Our Sunday School, like other rural and small town schools, had no departments as we now have, nor graded lessons. I well remember when they first came into use. We little fry were bunched and packed together on the front seats, three, and four, in seats that were intended for two. Once, when crowded for rooms, Abe Miller gave us a penny each, to sit five in a seat. There was no need for a "Room for Rent" sign on that seat ! It wasn't very comfortable sitting, but we were paid a penny, and to me that was a pretty big piece of money. Sometimes when seating room was scarce, we youngsters sat on the platform, but not "with" the speaker. We turned our backs on the speaker, not with disgust, but from necessity. To have a seat on the platform was usually considered an honor, but we didn't covet that honor. We sat on the floor, facing the audience, with our feet resting on the main floor, (if the legs were long enough), if not, they just hung limp, but not always motionless.

If we reached the school house a little early on Sunday mornings, we chased around outside, but rarely inside until "school" was called. Once Sam Miller fired a green unhulled walnut at me through the open door. Either I dodged, or his aim was bad, anyhow I wasn't there, and the teacher's desk got the walnut. For years it had a walnut-colored rosette half the size of a man's hand on one side. Whether or not Sam Miller made his mark in the world, the teacher's desk long bore mute evidence that he made it in the school house! This, by the way, was the only paint there was, inside or outside of the school house.

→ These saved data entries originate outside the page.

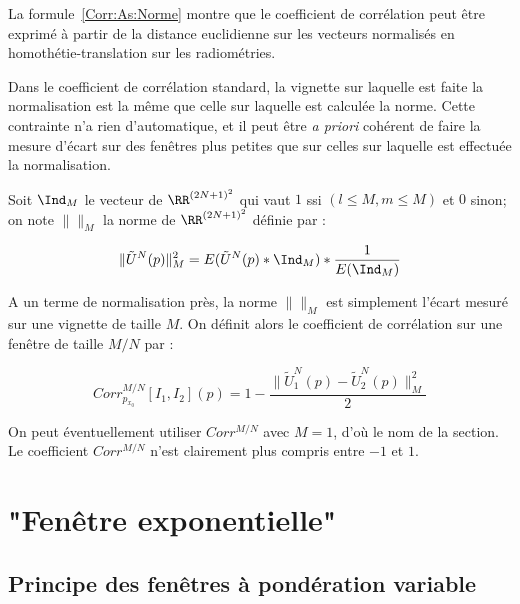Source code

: \label{Vign:Taille:Un}

La formule~\ref{Corr:As:Norme} montre que  le coefficient de corr\'elation
peut \^etre exprim\'e \`a partir de  la distance euclidienne sur les vecteurs
normalis\'es en homoth\'etie-translation sur les radiom\'etries.

Dans le coefficient de corr\'elation standard, la vignette sur
laquelle est faite la normalisation est la m\^eme que celle sur
laquelle est calcul\'ee la norme. Cette contrainte n'a rien
d'automatique, et il peut \^etre \emph{a priori} coh\'erent de
faire la mesure d'\'ecart sur des fen\^etres plus petites que
sur celles sur laquelle est effectu\'ee la normalisation.

Soit $\Ind_M$ le vecteur de  $\RR^{(2N+1)^2}$ qui vaut $1$ ssi $(l\leq M , m \leq M)$
et $0$ sinon; on note $\| \|_M$ la norme de $\RR^{(2N+1)^2}$ d\'efinie
par :

\begin{equation}
 \|\tilde{U}^N(p)\|_M^2 = E(\tilde{U}^N(p)* \Ind_M ) * \frac{1}{E(\Ind_M)}
\end{equation}

A un terme de normalisation pr\`es, la norme $\| \|_M$ est simplement
l'\'ecart mesur\'e sur une vignette de taille $M$. On d\'efinit alors
le coefficient de corr\'elation sur une fen\^etre de taille $M/N$ par :


\begin{equation}
   Corr^{M/N}_{p_{x_0}}[I_1,I_2](p) =  1-
        \frac{ \| \tilde{U}^N_1(p)-\tilde{U}^N_2(p)\|_M^2}{2}
\end{equation}

On peut \'eventuellement utiliser $ Corr^{M/N}$ avec $M=1$,
d'o\`u le nom de la section. Le coefficient  $ Corr^{M/N}$
n'est clairement plus compris entre $-1$ et $1$.




\section{"Fen\^etre exponentielle"}


\subsection{Principe des fen\^etres \`a pond\'eration variable}

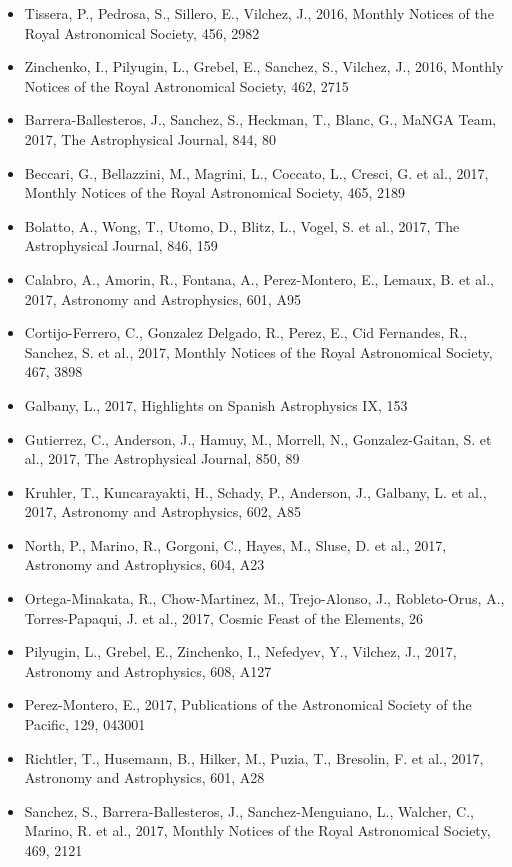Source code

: \documentclass{letter}
\begin{document}
\begin{enumerate}
\begin{itemize}
\item Tissera, P., Pedrosa, S., Sillero, E., Vilchez, J., 2016, Monthly Notices of the Royal Astronomical Society, 456, 2982
\item Zinchenko, I., Pilyugin, L., Grebel, E., Sanchez, S., Vilchez, J., 2016, Monthly Notices of the Royal Astronomical Society, 462, 2715
\item Barrera-Ballesteros, J., Sanchez, S., Heckman, T., Blanc, G., MaNGA Team, 2017, The Astrophysical Journal, 844, 80
\item Beccari, G., Bellazzini, M., Magrini, L., Coccato, L., Cresci, G. et al., 2017, Monthly Notices of the Royal Astronomical Society, 465, 2189
\item Bolatto, A., Wong, T., Utomo, D., Blitz, L., Vogel, S. et al., 2017, The Astrophysical Journal, 846, 159
\item Calabro, A., Amorin, R., Fontana, A., Perez-Montero, E., Lemaux, B. et al., 2017, Astronomy and Astrophysics, 601, A95
\item Cortijo-Ferrero, C., Gonzalez Delgado, R., Perez, E., Cid Fernandes, R., Sanchez, S. et al., 2017, Monthly Notices of the Royal Astronomical Society, 467, 3898
\item Galbany, L., 2017, Highlights on Spanish Astrophysics IX, 153
\item Gutierrez, C., Anderson, J., Hamuy, M., Morrell, N., Gonzalez-Gaitan, S. et al., 2017, The Astrophysical Journal, 850, 89
\item Kruhler, T., Kuncarayakti, H., Schady, P., Anderson, J., Galbany, L. et al., 2017, Astronomy and Astrophysics, 602, A85
\item North, P., Marino, R., Gorgoni, C., Hayes, M., Sluse, D. et al., 2017, Astronomy and Astrophysics, 604, A23
\item Ortega-Minakata, R., Chow-Martinez, M., Trejo-Alonso, J., Robleto-Orus, A., Torres-Papaqui, J. et al., 2017, Cosmic Feast of the Elements, 26
\item Pilyugin, L., Grebel, E., Zinchenko, I., Nefedyev, Y., Vilchez, J., 2017, Astronomy and Astrophysics, 608, A127
\item Perez-Montero, E., 2017, Publications of the Astronomical Society of the Pacific, 129, 043001
\item Richtler, T., Husemann, B., Hilker, M., Puzia, T., Bresolin, F. et al., 2017, Astronomy and Astrophysics, 601, A28
\item Sanchez, S., Barrera-Ballesteros, J., Sanchez-Menguiano, L., Walcher, C., Marino, R. et al., 2017, Monthly Notices of the Royal Astronomical Society, 469, 2121

\end{itemize}
\end{enumerate}
\end{document}
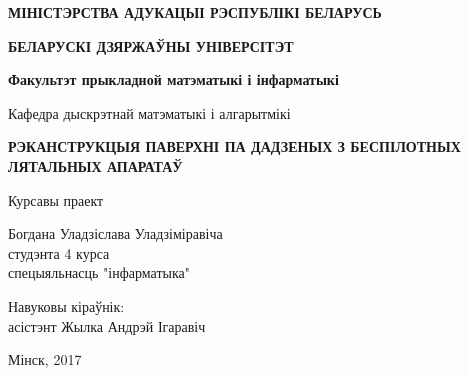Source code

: \begin{titlepage}
    \begin{center}
        {\bf МІНІСТЭРСТВА АДУКАЦЫІ РЭСПУБЛІКІ БЕЛАРУСЬ}
    \end{center}
    \begin{center}
        {\bf БЕЛАРУСКІ ДЗЯРЖАЎНЫ УНІВЕРСІТЭТ}
    \end{center}
    \begin{center}
        {\bf Факультэт прыкладной матэматыкі і інфарматыкі}
    \end{center}
    \begin{center}
        Кафедра дыскрэтнай матэматыкі і алгарытмікі
    \end{center}

    \vspace{8em}

    \begin{center}
        {\bf РЭКАНСТРУКЦЫЯ ПАВЕРХНІ ПА ДАДЗЕНЫХ З БЕСПІЛОТНЫХ ЛЯТАЛЬНЫХ АПАРАТАЎ}
    \end{center}

    \vspace{2em}

    \begin{center}
        Курсавы праект
    \end{center}

    \vspace{3em}

    \begin{flushright}
        Богдана Уладзіслава Уладзіміравіча\\
        студэнта 4 курса\\
        спецыяльнасць "інфарматыка"\\
    \end{flushright}

    \vspace{1em}

    \begin{flushright}
        Навуковы кіраўнік:\\
        асістэнт Жылка Андрэй Ігаравіч \\
    \end{flushright}

    \vfill

    \begin{center}
        Мінск, 2017
    \end{center}
\end{titlepage}
\newpage
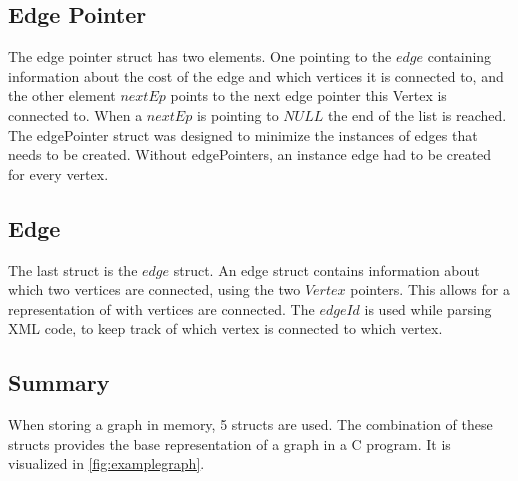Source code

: \begin{minipage}{\linewidth}
\subsection{Edge Pointer}

The edge pointer struct has two elements. One pointing to the $edge$ containing information about the cost of the edge and which vertices it is connected to, and the other element $nextEp$ points to the next edge pointer this Vertex is connected to. When a $nextEp$ is pointing to $NULL$ the end of the list is reached. The edgePointer struct was designed to minimize the instances of edges that needs to be created. Without edgePointers, an instance edge had to be created for every vertex.


 \label{ep_struct}

\end{minipage}


\begin{minipage}{\linewidth}
\subsection{Edge}
The last struct is the $edge$ struct. An edge struct contains information about which two vertices are connected, using the two $Vertex$ pointers. This allows for a representation of with vertices are connected. The $edgeId$ is used while parsing XML code, to keep track of which vertex is connected to which vertex.

 \label{edge_struct}
\end{minipage}

\subsection{Summary}
When storing a graph in memory, 5 structs are used. The combination of these structs provides the base representation of a graph in a C program. It is visualized in \cref{fig:examplegraph}.


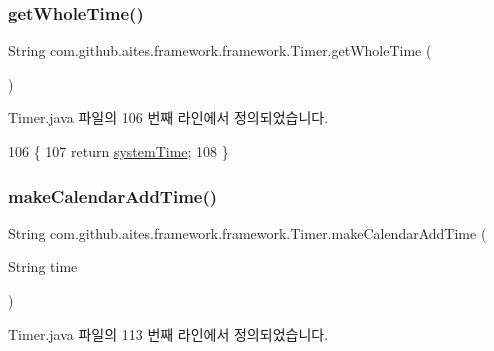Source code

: \subsubsection{\texorpdfstring{get\+Whole\+Time()}{getWholeTime()}}
{\footnotesize\ttfamily String com.\+github.\+aites.\+framework.\+framework.\+Timer.\+get\+Whole\+Time (\begin{DoxyParamCaption}{ }\end{DoxyParamCaption})}



Timer.\+java 파일의 106 번째 라인에서 정의되었습니다.


\begin{DoxyCode}
106                                 \{
107         \textcolor{keywordflow}{return} \mbox{\hyperlink{classcom_1_1github_1_1aites_1_1framework_1_1framework_1_1_timer_a22ebaa7134740910d846b3bdbd416aef}{systemTime}};
108     \}
\end{DoxyCode}
\mbox{\label{classcom_1_1github_1_1aites_1_1framework_1_1framework_1_1_timer_a8139e285ba4eb7dba3459e836cf11146}} 
\subsubsection{\texorpdfstring{make\+Calendar\+Add\+Time()}{makeCalendarAddTime()}}
{\footnotesize\ttfamily String com.\+github.\+aites.\+framework.\+framework.\+Timer.\+make\+Calendar\+Add\+Time (\begin{DoxyParamCaption}\item[{String}]{time }\end{DoxyParamCaption})}



Timer.\+java 파일의 113 번째 라인에서 정의되었습니다.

All services for both Sunday School, and Church, were conducted in German. We beginners had an ABC Book beginning with the alphabet, then words and syllables of two letters, then three, and so on, and ending with short illustrated stories and Bible quotations. Those able to read used Bibles. Some of us learned to read German fairly well in Sunday School with very little outside help. Others went over the same ground for years, and never could read a sentence outside the ABC Book. Every child was given a blue ticket for each Sunday. Three blues could be exchanged for a red, and one red was worth a cent for the purchase of books at the end of the year. Tickets were also given for memorizing scripture.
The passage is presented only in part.